An Airbus A350-1000 at the Singapore Airshow on February 4. The company said Thursday it aims to deliver a record number of aircraft this year. Roslan RAHMAN / AFP/File
An Airbus A350-1000 at the Singapore Airshow on February 4. The company said Thursday it aims to deliver a record number of aircraft this year. Roslan RAHMAN / AFP/File

Plane maker Airbus aims to deliver a record number of commercial aircraft this year, the company said Thursday, capitalizing on "strong demand" and a jump in profit in 2025.

"2025 was a landmark year, characterized by very strong demand for our products and services across all businesses," CEO Guillaume Faury said in a press release announcing annual results.

The European manufacturer said it received 1,000 orders for commercial planes in 2025, with net orders of 889 after taking cancellations into account, and 793 delivered.

Last year, its overall profit jumped 23 percent to 5.2 billion euros ($6.1 billion).

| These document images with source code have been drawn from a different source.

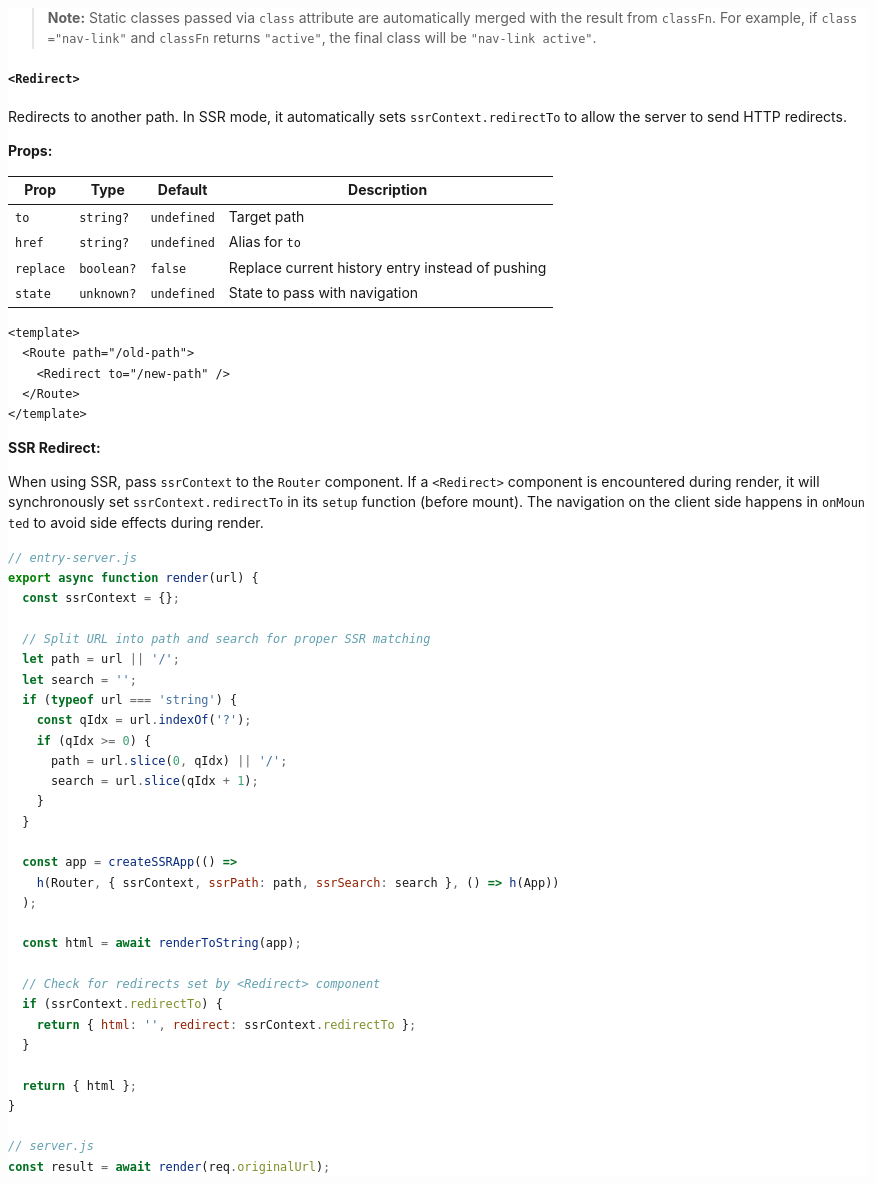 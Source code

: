 > **Note:** Static classes passed via `class` attribute are automatically merged with the result from `classFn`. For example, if `class="nav-link"` and `classFn` returns `"active"`, the final class will be `"nav-link active"`.

#### `<Redirect>`

Redirects to another path. In SSR mode, it automatically sets `ssrContext.redirectTo` to allow the server to send HTTP redirects.

**Props:**

| Prop | Type | Default | Description |
|------|------|---------|-------------|
| `to` | `string?` | `undefined` | Target path |
| `href` | `string?` | `undefined` | Alias for `to` |
| `replace` | `boolean?` | `false` | Replace current history entry instead of pushing |
| `state` | `unknown?` | `undefined` | State to pass with navigation |

```vue
<template>
  <Route path="/old-path">
    <Redirect to="/new-path" />
  </Route>
</template>
```

**SSR Redirect:**

When using SSR, pass `ssrContext` to the `Router` component. If a `<Redirect>` component is encountered during render, it will synchronously set `ssrContext.redirectTo` in its `setup` function (before mount). The navigation on the client side happens in `onMounted` to avoid side effects during render.

```js
// entry-server.js
export async function render(url) {
  const ssrContext = {};
  
  // Split URL into path and search for proper SSR matching
  let path = url || '/';
  let search = '';
  if (typeof url === 'string') {
    const qIdx = url.indexOf('?');
    if (qIdx >= 0) {
      path = url.slice(0, qIdx) || '/';
      search = url.slice(qIdx + 1);
    }
  }
  
  const app = createSSRApp(() => 
    h(Router, { ssrContext, ssrPath: path, ssrSearch: search }, () => h(App))
  );
  
  const html = await renderToString(app);
  
  // Check for redirects set by <Redirect> component
  if (ssrContext.redirectTo) {
    return { html: '', redirect: ssrContext.redirectTo };
  }
  
  return { html };
}

// server.js
const result = await render(req.originalUrl);
```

The company said it is targeting "around 870 commercial aircraft deliveries" this year.

"As the basis for its 2026 guidance, the Company assumes no additional disruptions to global trade or the world economy, air traffic, the supply chain, its internal operations, and its ability to deliver products and services," it said in its outlook.

Both Airbus and its rival Boeing have struggled to return to pre-pandemic production levels after their entire network of suppliers was disrupted, even as airlines are eager to modernize their fleets with more fuel-efficient aircraft and expand to meet an expected increase in passenger numbers over the coming decades.